Urinary cholinergic agents are a group of medications that can be used to treat urinary retention, which refers to the inability of a client to empty their bladder completely, or sometimes even at all. The most commonly used cholinergic agent is bethanechol.
Bethanechol can be administered orally, and it works on the bladder as a muscarinic agonist, ultimately stimulating the contraction of the detrusor muscle, which is a wall of smooth muscle that surrounds the bladder.
Unfortunately, clients taking a cholinergic agent may experience increased urinary frequency and urgency. Additional side effects commonly associated with cholinergic agents include headache, dizziness, blurred vision, and lacrimation.
Clients may also develop a skin rash, urticaria, flushing, and diaphoresis.
In addition, clients may experience hypersalivation, abdominal cramps, nausea, vomiting, diarrhea, and fecal incontinence.

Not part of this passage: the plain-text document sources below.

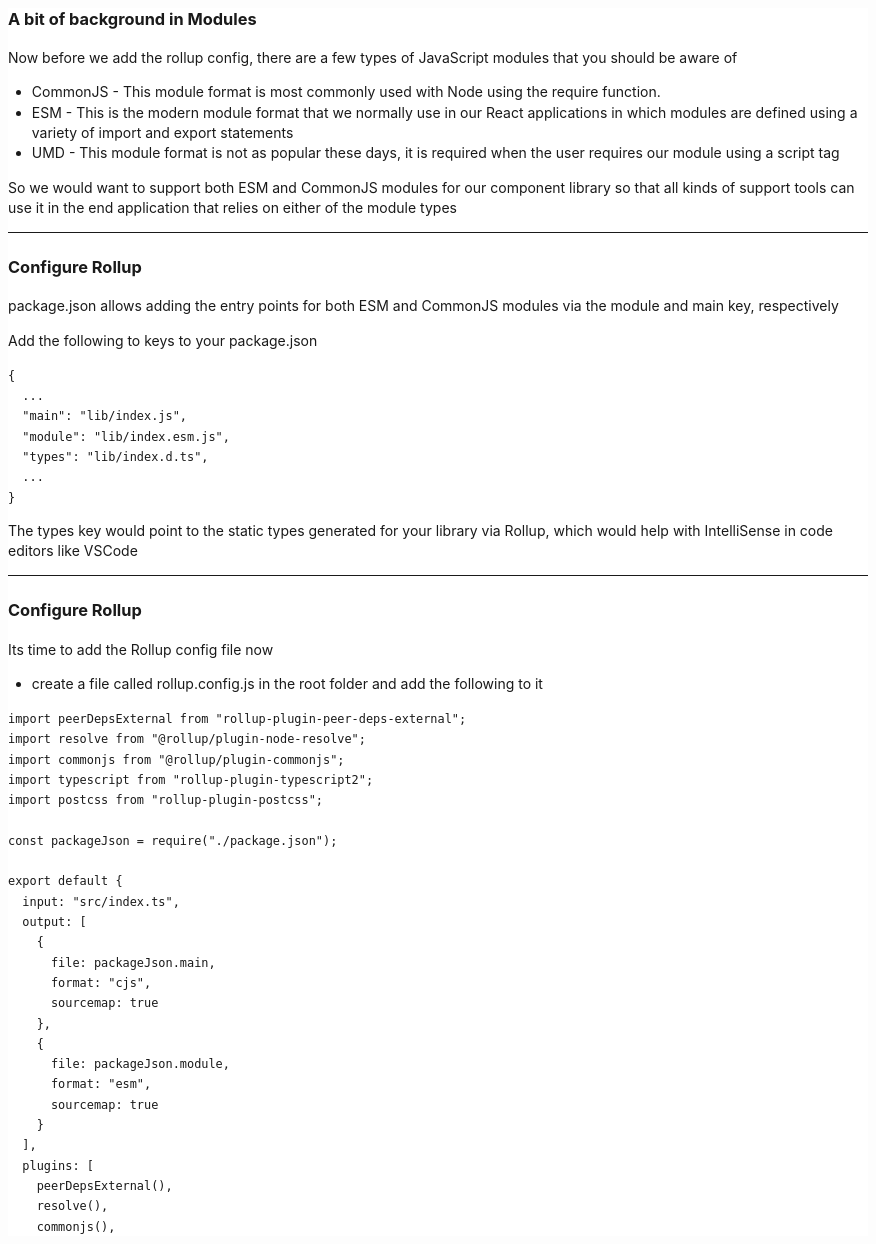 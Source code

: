 ### A bit of background in Modules
Now before we add the rollup config, there are a few types of JavaScript modules that you should be aware of 

- CommonJS - This module format is most commonly used with Node using the require function. 
- ESM - This is the modern module format that we normally use in our React applications in which modules are defined using a variety of import and export statements
- UMD - This module format is not as popular these days, it is required when the user requires our module using a script tag

So we would want to support both ESM and CommonJS modules for our component library so that all kinds of support tools can use it in the end application that relies on either of the module types

---
### Configure Rollup

package.json allows adding the entry points for both ESM and CommonJS modules via the module and main key, respectively

Add the following to keys to your package.json 
```
{ 
  ...
  "main": "lib/index.js",
  "module": "lib/index.esm.js",
  "types": "lib/index.d.ts",
  ...
}
```

The types key would point to the static types generated for your library via Rollup, which would help with IntelliSense in code editors like VSCode

---
### Configure Rollup
Its time to add the Rollup config file now

- create a file called rollup.config.js in the root folder and add the following to it

```
import peerDepsExternal from "rollup-plugin-peer-deps-external";
import resolve from "@rollup/plugin-node-resolve";
import commonjs from "@rollup/plugin-commonjs";
import typescript from "rollup-plugin-typescript2";
import postcss from "rollup-plugin-postcss";

const packageJson = require("./package.json");

export default {
  input: "src/index.ts",
  output: [
    {
      file: packageJson.main,
      format: "cjs",
      sourcemap: true
    },
    {
      file: packageJson.module,
      format: "esm",
      sourcemap: true
    }
  ],
  plugins: [
    peerDepsExternal(),
    resolve(),
    commonjs(),
``` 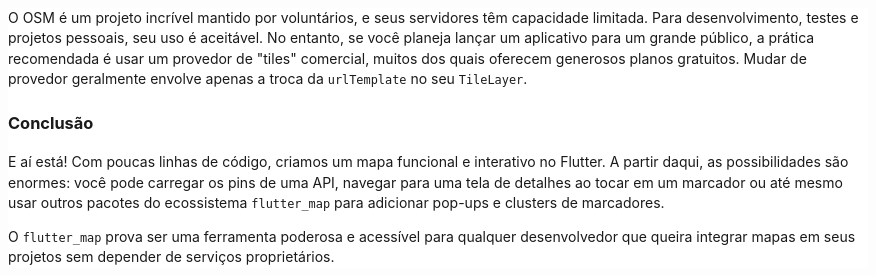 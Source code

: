 O OSM é um projeto incrível mantido por voluntários, e seus servidores têm capacidade limitada. Para desenvolvimento, testes e projetos pessoais, seu uso é aceitável. No entanto, se você planeja lançar um aplicativo para um grande público, a prática recomendada é usar um provedor de "tiles" comercial, muitos dos quais oferecem generosos planos gratuitos. Mudar de provedor geralmente envolve apenas a troca da `urlTemplate` no seu `TileLayer`.

### Conclusão

E aí está! Com poucas linhas de código, criamos um mapa funcional e interativo no Flutter. A partir daqui, as possibilidades são enormes: você pode carregar os pins de uma API, navegar para uma tela de detalhes ao tocar em um marcador ou até mesmo usar outros pacotes do ecossistema `flutter_map` para adicionar pop-ups e clusters de marcadores.

O `flutter_map` prova ser uma ferramenta poderosa e acessível para qualquer desenvolvedor que queira integrar mapas em seus projetos sem depender de serviços proprietários.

Some clients may also have bronchoconstriction, which can lead to dyspnea or asthma.
The most severe side effects of cholinergic agents include hypotension, bradycardia, as well as reflex tachycardia, and even arrhythmias or cardiac arrest. Finally, cholinergic toxicity can be managed with the antidote atropine, which blocks muscarinic receptors.

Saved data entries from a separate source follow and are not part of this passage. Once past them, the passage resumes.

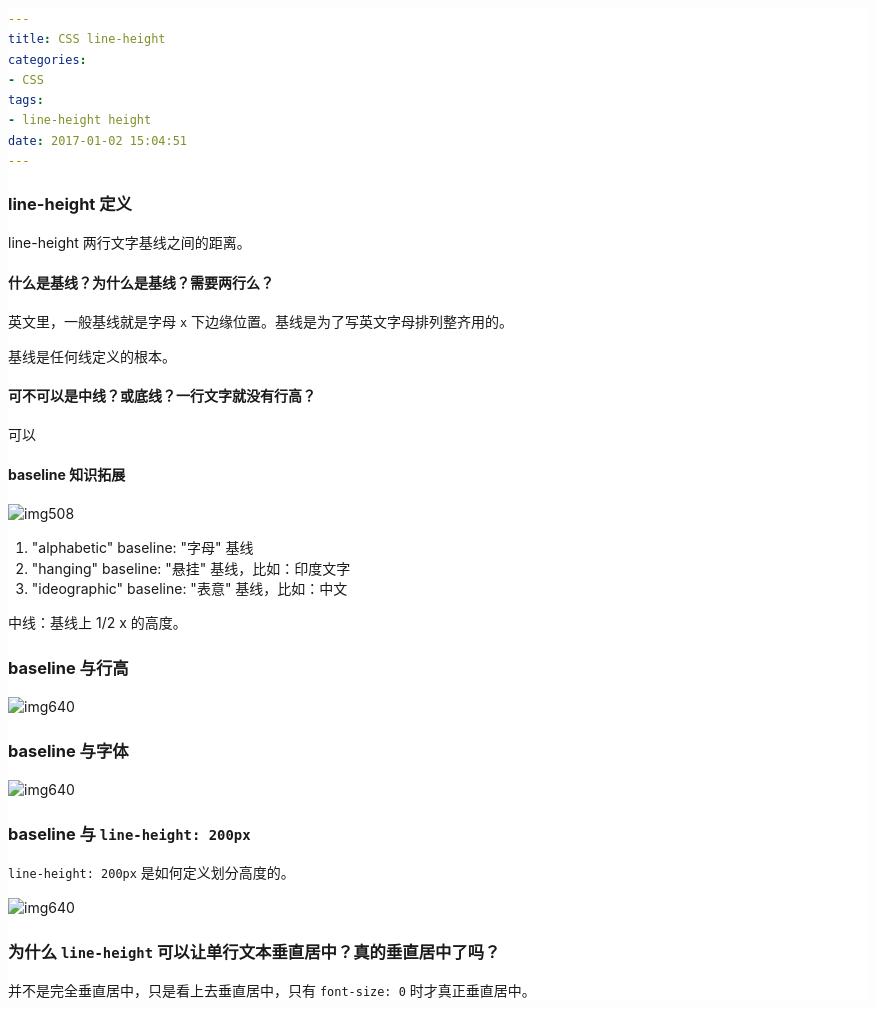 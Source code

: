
 ```yaml
---
title: CSS line-height
categories:
- CSS
tags:
- line-height height
date: 2017-01-02 15:04:51
---
```


### line-height 定义

line-height 两行文字基线之间的距离。

#### 什么是基线？为什么是基线？需要两行么？

英文里，一般基线就是字母 `x` 下边缘位置。基线是为了写英文字母排列整齐用的。

基线是任何线定义的根本。

#### 可不可以是中线？或底线？一行文字就没有行高？

可以

#### baseline 知识拓展

![img508](http://olq0r66c9.bkt.clouddn.com/md/1516023972277.png)

1. "alphabetic" baseline: "字母" 基线
1. "hanging" baseline: "悬挂" 基线，比如：印度文字
1. "ideographic" baseline: "表意" 基线，比如：中文

中线：基线上 1/2 x 的高度。

### baseline 与行高

![img640](http://olq0r66c9.bkt.clouddn.com/md/1516024373208.png)

### baseline 与字体

![img640](http://olq0r66c9.bkt.clouddn.com/md/1516024416342.png)

### baseline 与 `line-height: 200px`

`line-height: 200px` 是如何定义划分高度的。

![img640](http://olq0r66c9.bkt.clouddn.com/md/1516024599537.png)

### 为什么 `line-height` 可以让单行文本垂直居中？真的垂直居中了吗？

并不是完全垂直居中，只是看上去垂直居中，只有 `font-size: 0` 时才真正垂直居中。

As far as contraindications go, cholinergic agents should not be given to clients with genitourinary or gastrointestinal obstruction, as well as those with severe hypotension, bradycardia, or coronary artery disease.
Additional contraindications include asthma or COPD, as well as parkinsonism or seizures.

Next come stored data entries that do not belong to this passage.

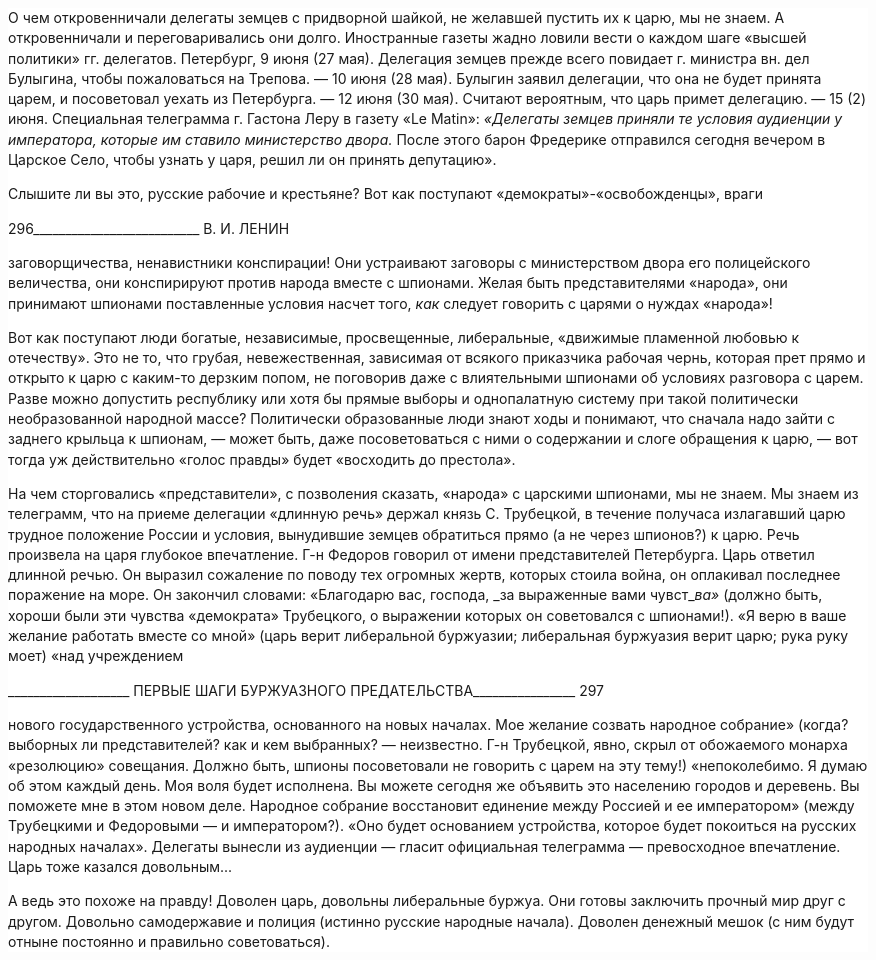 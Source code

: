 О чем откровенничали делегаты земцев с придворной шайкой, не желавшей пустить их к царю, мы не знаем. А откровенничали и переговаривались они долго. Иностран­ные газеты жадно ловили вести о каждом шаге «высшей политики» гг. делегатов. Пе­тербург, 9 июня (27 мая). Делегация земцев прежде всего повидает г. министра вн. дел Булыгина, чтобы пожаловаться на Трепова. — 10 июня (28 мая). Булыгин заявил деле­гации, что она не будет принята царем, и посоветовал уехать из Петербурга. — 12 июня (30 мая). Считают вероятным, что царь примет делегацию. — 15 (2) июня. Специальная телеграмма г. Гастона Леру в газету «Le Matin»: _«Делегаты земцев приняли те условия аудиенции у императора, которые им ставило министерство двора._ После этого барон Фредерике отправился сегодня вечером в Царское Село, чтобы узнать у царя, решил ли он принять депутацию».

Слышите ли вы это, русские рабочие и крестьяне? Вот как поступают «демократы»-«освобожденцы», враги

  

296__________________________ В. И. ЛЕНИН

заговорщичества, ненавистники конспирации! Они устраивают заговоры с министерст­вом двора его полицейского величества, они конспирируют против народа вместе с шпионами. Желая быть представителями «народа», они принимают шпионами постав­ленные условия насчет того, _как_ следует говорить с царями о нуждах «народа»!

Вот как поступают люди богатые, независимые, просвещенные, либеральные, «дви­жимые пламенной любовью к отечеству». Это не то, что грубая, невежественная, зави­симая от всякого приказчика рабочая чернь, которая прет прямо и открыто к царю с ка­ким-то дерзким попом, не поговорив даже с влиятельными шпионами об условиях раз­говора с царем. Разве можно допустить республику или хотя бы прямые выборы и од­нопалатную систему при такой политически необразованной народной массе? Полити­чески образованные люди знают ходы и понимают, что сначала надо зайти с заднего крыльца к шпионам, — может быть, даже посоветоваться с ними о содержании и слоге обращения к царю, — вот тогда уж действительно «голос правды» будет «восходить до престола».

На чем сторговались «представители», с позволения сказать, «народа» с царскими шпионами, мы не знаем. Мы знаем из телеграмм, что на приеме делегации «длинную речь» держал князь С. Трубецкой, в течение получаса излагавший царю трудное поло­жение России и условия, вынудившие земцев обратиться прямо (а не через шпионов?) к царю. Речь произвела на царя глубокое впечатление. Г-н Федоров говорил от имени представителей Петербурга. Царь ответил длинной речью. Он выразил сожаление по поводу тех огромных жертв, которых стоила война, он оплакивал последнее поражение на море. Он закончил словами: «Благодарю вас, господа, _за выраженные вами чувст­__ва»_ (должно быть, хороши были эти чувства «демократа» Трубецкого, о выражении ко­торых он советовался с шпионами!). «Я верю в ваше желание работать вместе со мной» (царь верит либеральной буржуазии; либеральная буржуазия верит царю; рука руку мо­ет) «над учреждением

  

___________________ ПЕРВЫЕ ШАГИ БУРЖУАЗНОГО ПРЕДАТЕЛЬСТВА________________ 297

нового государственного устройства, основанного на новых началах. Мое желание со­звать народное собрание» (когда? выборных ли представителей? как и кем выбранных? — неизвестно. Г-н Трубецкой, явно, скрыл от обожаемого монарха «резолюцию» сове­щания. Должно быть, шпионы посоветовали не говорить с царем на эту тему!) «непо­колебимо. Я думаю об этом каждый день. Моя воля будет исполнена. Вы можете сего­дня же объявить это населению городов и деревень. Вы поможете мне в этом новом де­ле. Народное собрание восстановит единение между Россией и ее императором» (меж­ду Трубецкими и Федоровыми — и императором?). «Оно будет основанием устройства, которое будет покоиться на русских народных началах». Делегаты вынесли из аудиен­ции — гласит официальная телеграмма — превосходное впечатление. Царь тоже казал­ся довольным...

А ведь это похоже на правду! Доволен царь, довольны либеральные буржуа. Они го­товы заключить прочный мир друг с другом. Довольно самодержавие и полиция (ис­тинно русские народные начала). Доволен денежный мешок (с ним будут отныне по­стоянно и правильно советоваться).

Finally, cholinergic agents should be used with caution during pregnancy and breastfeeding, as well as in children younger than 8 years, and in clients with hypertension.
Now, when a client with urinary retention is prescribed a cholinergic agent like bethanechol, first ask them about their urinary symptoms; this includes hesitancy, an intermittent or slow stream of urine, and if they feel their bladder isn’t quite empty after using the bathroom.
Then, assess your client’s vital signs, fluid intake and output, and assess their abdomen for bladder distention. Lastly, review recent laboratory test results, including urinalysis and culture, as well as results of diagnostic tests such as bladder ultrasound and measurement of post-void residual.